> [Work request] Print each line from the start of the records below up through the line where "Thay vì lưu" is found, exactly as given.

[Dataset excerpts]
┌──
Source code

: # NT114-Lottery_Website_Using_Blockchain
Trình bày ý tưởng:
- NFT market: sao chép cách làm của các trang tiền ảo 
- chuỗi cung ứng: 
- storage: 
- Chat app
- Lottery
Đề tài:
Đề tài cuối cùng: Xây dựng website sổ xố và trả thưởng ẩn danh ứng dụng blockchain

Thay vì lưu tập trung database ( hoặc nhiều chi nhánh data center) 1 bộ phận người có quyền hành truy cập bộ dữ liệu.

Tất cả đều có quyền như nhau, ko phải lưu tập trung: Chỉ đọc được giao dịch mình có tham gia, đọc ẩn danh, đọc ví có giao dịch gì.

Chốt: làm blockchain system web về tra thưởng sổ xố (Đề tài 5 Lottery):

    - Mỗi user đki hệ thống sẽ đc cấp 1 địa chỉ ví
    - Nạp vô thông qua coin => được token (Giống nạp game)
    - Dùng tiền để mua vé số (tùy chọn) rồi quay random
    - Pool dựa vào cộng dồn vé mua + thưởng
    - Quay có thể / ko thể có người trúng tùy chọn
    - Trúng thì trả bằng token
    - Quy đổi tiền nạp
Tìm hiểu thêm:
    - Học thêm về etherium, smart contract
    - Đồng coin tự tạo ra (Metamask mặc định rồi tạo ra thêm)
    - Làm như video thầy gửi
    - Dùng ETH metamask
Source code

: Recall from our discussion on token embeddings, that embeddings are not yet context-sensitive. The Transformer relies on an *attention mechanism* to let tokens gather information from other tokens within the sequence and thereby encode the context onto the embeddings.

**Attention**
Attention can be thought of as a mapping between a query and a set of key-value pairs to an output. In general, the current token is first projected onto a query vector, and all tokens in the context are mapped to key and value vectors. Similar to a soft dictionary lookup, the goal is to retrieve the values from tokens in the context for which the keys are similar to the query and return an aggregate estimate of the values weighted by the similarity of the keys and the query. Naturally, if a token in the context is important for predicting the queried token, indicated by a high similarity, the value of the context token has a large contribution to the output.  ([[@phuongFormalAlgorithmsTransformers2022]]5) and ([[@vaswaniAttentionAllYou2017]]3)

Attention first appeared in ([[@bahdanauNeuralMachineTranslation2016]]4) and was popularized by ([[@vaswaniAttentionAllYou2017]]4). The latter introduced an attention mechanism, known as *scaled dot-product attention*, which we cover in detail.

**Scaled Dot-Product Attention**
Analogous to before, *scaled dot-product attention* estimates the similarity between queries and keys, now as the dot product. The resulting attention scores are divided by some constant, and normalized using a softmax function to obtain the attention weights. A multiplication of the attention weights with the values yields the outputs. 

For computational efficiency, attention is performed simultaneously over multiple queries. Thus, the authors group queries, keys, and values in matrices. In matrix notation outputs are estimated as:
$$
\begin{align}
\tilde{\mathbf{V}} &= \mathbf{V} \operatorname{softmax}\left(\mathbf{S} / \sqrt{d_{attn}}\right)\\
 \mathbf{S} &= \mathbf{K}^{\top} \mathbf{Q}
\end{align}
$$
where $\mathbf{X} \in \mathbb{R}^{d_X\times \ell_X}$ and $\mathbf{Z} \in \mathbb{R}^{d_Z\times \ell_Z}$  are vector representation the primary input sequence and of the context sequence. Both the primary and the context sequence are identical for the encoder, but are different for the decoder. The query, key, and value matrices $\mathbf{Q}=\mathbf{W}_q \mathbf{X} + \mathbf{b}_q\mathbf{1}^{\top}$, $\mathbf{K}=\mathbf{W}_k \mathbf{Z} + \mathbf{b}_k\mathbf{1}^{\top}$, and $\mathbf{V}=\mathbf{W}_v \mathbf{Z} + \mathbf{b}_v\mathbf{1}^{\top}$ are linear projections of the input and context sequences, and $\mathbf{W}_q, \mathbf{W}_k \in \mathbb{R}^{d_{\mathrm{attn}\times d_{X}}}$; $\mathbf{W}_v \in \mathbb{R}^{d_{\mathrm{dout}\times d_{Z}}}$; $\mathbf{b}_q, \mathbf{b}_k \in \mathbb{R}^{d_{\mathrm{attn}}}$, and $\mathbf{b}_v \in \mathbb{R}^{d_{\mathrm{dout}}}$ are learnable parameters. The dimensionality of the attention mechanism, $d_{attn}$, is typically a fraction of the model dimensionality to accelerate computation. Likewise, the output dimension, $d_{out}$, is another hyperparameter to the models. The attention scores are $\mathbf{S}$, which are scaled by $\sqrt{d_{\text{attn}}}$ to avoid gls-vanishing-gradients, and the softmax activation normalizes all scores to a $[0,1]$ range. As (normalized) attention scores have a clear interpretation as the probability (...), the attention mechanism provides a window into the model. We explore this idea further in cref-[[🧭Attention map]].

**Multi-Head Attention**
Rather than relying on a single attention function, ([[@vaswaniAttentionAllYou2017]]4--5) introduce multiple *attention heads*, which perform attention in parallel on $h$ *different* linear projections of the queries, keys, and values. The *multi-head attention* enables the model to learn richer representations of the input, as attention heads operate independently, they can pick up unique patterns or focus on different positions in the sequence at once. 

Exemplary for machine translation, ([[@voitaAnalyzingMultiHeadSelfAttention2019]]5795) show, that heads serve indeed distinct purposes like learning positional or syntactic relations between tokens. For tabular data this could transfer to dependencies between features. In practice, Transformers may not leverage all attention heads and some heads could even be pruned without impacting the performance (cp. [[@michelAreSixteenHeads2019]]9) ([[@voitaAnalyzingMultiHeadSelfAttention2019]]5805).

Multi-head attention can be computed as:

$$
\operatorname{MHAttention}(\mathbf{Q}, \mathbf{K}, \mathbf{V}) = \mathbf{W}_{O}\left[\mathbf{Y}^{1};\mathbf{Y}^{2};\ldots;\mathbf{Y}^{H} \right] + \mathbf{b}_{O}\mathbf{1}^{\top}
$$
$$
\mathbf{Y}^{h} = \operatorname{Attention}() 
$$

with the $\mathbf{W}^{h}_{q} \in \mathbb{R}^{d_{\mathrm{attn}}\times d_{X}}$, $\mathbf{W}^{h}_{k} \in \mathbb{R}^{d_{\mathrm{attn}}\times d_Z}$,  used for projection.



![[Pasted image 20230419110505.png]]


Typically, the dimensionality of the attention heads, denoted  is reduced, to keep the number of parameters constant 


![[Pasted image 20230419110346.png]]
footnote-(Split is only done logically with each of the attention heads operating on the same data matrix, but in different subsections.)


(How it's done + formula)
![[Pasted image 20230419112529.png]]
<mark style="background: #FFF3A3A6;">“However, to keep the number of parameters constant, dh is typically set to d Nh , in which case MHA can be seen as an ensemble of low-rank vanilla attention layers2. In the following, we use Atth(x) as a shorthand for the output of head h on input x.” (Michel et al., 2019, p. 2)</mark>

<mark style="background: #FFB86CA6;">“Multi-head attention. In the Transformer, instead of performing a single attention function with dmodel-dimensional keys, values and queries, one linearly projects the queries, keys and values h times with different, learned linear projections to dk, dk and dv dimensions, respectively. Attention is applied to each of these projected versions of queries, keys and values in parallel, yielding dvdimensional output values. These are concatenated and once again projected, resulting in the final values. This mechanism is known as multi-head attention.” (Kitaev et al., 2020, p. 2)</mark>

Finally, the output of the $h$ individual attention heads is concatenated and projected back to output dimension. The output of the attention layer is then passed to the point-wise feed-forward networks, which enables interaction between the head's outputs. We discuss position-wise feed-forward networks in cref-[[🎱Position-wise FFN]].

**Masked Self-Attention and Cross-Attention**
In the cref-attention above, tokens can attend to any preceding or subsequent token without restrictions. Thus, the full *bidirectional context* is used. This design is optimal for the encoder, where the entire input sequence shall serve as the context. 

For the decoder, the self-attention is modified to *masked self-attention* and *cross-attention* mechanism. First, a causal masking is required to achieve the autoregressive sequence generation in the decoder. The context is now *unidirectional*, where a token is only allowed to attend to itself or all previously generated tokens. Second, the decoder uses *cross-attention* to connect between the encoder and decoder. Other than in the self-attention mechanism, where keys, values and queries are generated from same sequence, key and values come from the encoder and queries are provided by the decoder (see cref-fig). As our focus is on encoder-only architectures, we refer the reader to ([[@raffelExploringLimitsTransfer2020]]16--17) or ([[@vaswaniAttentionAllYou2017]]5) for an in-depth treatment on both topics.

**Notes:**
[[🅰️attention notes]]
└──
> [Answer space]
Source code

: # NT114-Lottery_Website_Using_Blockchain
Trình bày ý tưởng:
- NFT market: sao chép cách làm của các trang tiền ảo 
- chuỗi cung ứng: 
- storage: 
- Chat app
- Lottery
Đề tài:
Đề tài cuối cùng: Xây dựng website sổ xố và trả thưởng ẩn danh ứng dụng blockchain

Thay vì lưu tập trung database ( hoặc nhiều chi nhánh data center) 1 bộ phận người có quyền hành truy cập bộ dữ liệu.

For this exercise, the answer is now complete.